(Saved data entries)
══════════════════════════════

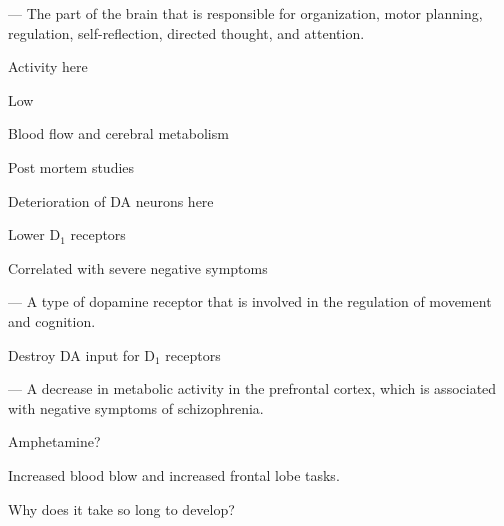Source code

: \begin{coloredlist}
    \item {} — The part of the brain that is responsible for organization, motor planning, regulation, self-reflection, directed thought, and attention.
    \begin{coloredlist}
        \item Activity here
        \begin{coloredlist}
            \item Low
            \begin{coloredlist}
                \item Blood flow and cerebral metabolism
            \end{coloredlist}
        \end{coloredlist}
        \item Post mortem studies
        \begin{coloredlist}
            \item Deterioration of DA neurons here
            \item Lower \(\text{D}_{1}\) receptors
            \begin{coloredlist}
                \item Correlated with severe negative symptoms
                \item {} — A type of dopamine receptor that is involved in the regulation of movement and cognition.
            \end{coloredlist}
        \end{coloredlist}
        \item Destroy DA input for \(\text{D}_{1}\) receptors
        \begin{coloredlist}
            \item {} — A decrease in metabolic activity in the prefrontal cortex, which is associated with negative symptoms of schizophrenia.
            \item Amphetamine?
            \begin{coloredlist}
                \item Increased blood blow and increased frontal lobe tasks.
            \end{coloredlist}
        \end{coloredlist}
        \item Why does it take so long to develop?
        \begin{coloredlist}

\end{coloredlist}
\end{coloredlist}
\end{coloredlist}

══════════════════════════════

● GOAL OF THE EXERCISE
In the entries, find every line holding "regulation" and copy it.

● ANSWER TO THE PROBLEM
    \item {} — The part of the brain that is responsible for organization, motor planning, regulation, self-reflection, directed thought, and attention.
                \item {} — A type of dopamine receptor that is involved in the regulation of movement and cognition.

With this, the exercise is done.